(Plain-text document sources)
______
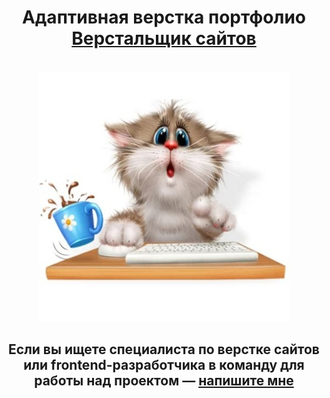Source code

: <div align="center">
  <h1 align="center">Адаптивная верстка портфолио <a href="https://ann-philippova.github.io/My-Portfolio/#top" target="_blank">Верстальщик сайтов</a></h1><br>
  
  <a href="https://ann-philippova.github.io/My-Portfolio/#top" target="_blank">
    <img src="https://github.com/Ann-Philippova/My-Portfolio/blob/main/img/opengraph.jpg" alt="Logo" width="400" height="400">
  </a>

  <h2 align="center">Если вы ищете специалиста по верстке сайтов или frontend-разработчика в команду для работы над проектом — <a href="https://vk.com/web.content.monster" target="_blank">напишите мне</a></h2><br>
</div>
______
[The task] Word for word, copy every line of the data, excluding any pictures.

[Answer to the problem]
Source code

: <div align="center">
  <h1 align="center">Адаптивная верстка портфолио <a href="https://ann-philippova.github.io/My-Portfolio/#top" target="_blank">Верстальщик сайтов</a></h1><br>
  
  <a href="https://ann-philippova.github.io/My-Portfolio/#top" target="_blank">
    <img src="https://github.com/Ann-Philippova/My-Portfolio/blob/main/img/opengraph.jpg" alt="Logo" width="400" height="400">
  </a>

  <h2 align="center">Если вы ищете специалиста по верстке сайтов или frontend-разработчика в команду для работы над проектом — <a href="https://vk.com/web.content.monster" target="_blank">напишите мне</a></h2><br>
</div>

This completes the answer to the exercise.